The CDC is also reporting an increase in hospitalizations among children <5 years old from spring into summer. This age group had about 20 hospitalizations a week in April and that climbed to 100 a week by July. Pfizer is reporting that their vaccine is 73% effective in protecting kids <5 during the omicron phase. As we go back to school, talk to your pediatrician about vaccination if your child is not vaccinated yet. I’ve been to some pre-season school events, and everyone seems to have mask fatigue.
One of the challenges of COVID has been understanding who actually has immunity. We have tests that can accurately measure immune responses for many infectious diseases (rubella, hepatitis, etc), and scientists are working on developing a test that will accurately measure COVID protection. A study published earlier this week presented a test that would detect neutralizing antibodies against COVID using just a finger stick for blood. While this still needs large scale testing and regulatory approval, it shows that COVID will continue to keep scientists busy, trying to develop technology that will help manage the virus.
Finally, on the COVID front, it appears that a new COVID booster will be available in the near future (hopefully mid-September for Pfizer and October for Moderna). This is a bivalent vaccine, meaning it’s developed to fight two different versions of COVID. Half of this vaccine will be the original vaccine while the other half will be designed to target the BA.4 and BA.5 variants. BA.5 is responsible for 90+% of new cases and is pretty different than the initial virus. For those who love diving into the weeds, Dr Eric Topol published a detailed article on this new version earlier this week. I retweeted it earlier today. Find me on twitter @drmikesilverman. The original bivalent vaccine was targeted against BA.1, tested in people, and appeared successful. However, as that was getting ready to roll out, BA.4 and BA.5 were taking over. The FDA wanted a vaccine that would target the new variants. As initially hoped with the mRNA technology, scientists were able to quickly pivot and change the vaccine to target the new versions. This is really amazing. But in order to get it the public, the new version has not been tested in people yet. It has been tested in mice and shown to be effective. There is precedent for this. The flu vaccine is quadrivalent and is tested in mice each year. Dr Topol doesn’t seem concerned about the safety risk of bringing a vaccine to the public without human testing. We have enough experience with the mRNA technology to know it’s safe. We also had human testing with the BA.1 version. However, Dr Topol isn’t sure that the immune response will be as good in humans as it was in mice since COVID is very different from influenza A. There is some uncertainty about how our immune system will respond given our previous vaccines and illness history. However, there’s likely to be continued benefit. Dr Topol does point out that the booster rate in the US is about half of our peer countries, with only 32% of our population having received a booster, and aggressive messaging by the CDC about boosters needs to occur. He also is looking forward to the results of a large study that used a nasal vaccine and is optimistic that nasal vaccines will be beneficial.

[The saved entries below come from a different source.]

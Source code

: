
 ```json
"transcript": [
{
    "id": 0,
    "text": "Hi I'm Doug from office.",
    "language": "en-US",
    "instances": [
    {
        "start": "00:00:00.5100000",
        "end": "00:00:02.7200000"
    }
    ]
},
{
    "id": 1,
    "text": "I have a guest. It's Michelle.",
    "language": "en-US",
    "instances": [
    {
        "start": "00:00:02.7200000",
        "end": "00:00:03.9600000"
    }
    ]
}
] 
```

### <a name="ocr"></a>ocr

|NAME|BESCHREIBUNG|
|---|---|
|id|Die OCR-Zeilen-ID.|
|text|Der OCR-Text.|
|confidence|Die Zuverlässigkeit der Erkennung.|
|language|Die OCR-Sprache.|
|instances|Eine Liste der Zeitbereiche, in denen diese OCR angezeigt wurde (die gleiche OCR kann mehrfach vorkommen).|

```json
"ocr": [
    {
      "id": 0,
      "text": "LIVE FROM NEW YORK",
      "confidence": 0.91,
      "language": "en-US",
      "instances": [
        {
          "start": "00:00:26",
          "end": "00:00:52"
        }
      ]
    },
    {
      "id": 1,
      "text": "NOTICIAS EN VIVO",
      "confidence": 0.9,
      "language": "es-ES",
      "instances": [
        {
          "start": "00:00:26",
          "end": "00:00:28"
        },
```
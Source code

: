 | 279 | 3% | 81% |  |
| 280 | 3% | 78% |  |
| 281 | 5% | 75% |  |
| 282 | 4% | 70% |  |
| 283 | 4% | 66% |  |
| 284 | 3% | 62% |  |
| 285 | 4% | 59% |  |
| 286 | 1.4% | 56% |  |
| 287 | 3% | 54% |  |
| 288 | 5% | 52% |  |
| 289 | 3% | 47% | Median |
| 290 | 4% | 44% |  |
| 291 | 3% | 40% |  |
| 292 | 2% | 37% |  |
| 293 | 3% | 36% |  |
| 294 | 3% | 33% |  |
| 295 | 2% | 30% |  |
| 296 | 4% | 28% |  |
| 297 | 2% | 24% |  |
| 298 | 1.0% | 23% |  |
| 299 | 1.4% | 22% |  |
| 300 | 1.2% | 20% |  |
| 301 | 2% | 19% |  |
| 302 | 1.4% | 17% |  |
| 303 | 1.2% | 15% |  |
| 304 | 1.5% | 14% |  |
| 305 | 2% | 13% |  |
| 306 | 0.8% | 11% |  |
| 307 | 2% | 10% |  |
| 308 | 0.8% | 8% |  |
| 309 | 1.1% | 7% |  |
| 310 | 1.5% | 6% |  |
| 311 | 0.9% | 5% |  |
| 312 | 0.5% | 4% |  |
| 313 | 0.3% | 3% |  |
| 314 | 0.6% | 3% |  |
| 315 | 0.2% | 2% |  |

Finally, as a [reminder], the funding for free vaccines is running out so this will likely be the last chance to get a government subsidized vaccine.
I still haven’t seen my first case of monkeypox but it’s on the radar. It’s in all 50 states, there are 12,000 cases in the US and 45,000 cases worldwide. There have also been 12 deaths reported worldwide, all outside of the US, and these are being investigated. The good news is that we still have testing capacity. Recall, that testing early in COVID was very limited and challenged containment. Also, there is plenty of medication available to treat it (though medication is experimental and is reserved for patients with specific clinical conditions).
Coronavirus is not done with us yet.
Science matters. Get vaccinated (or your booster). Keep a mask handy.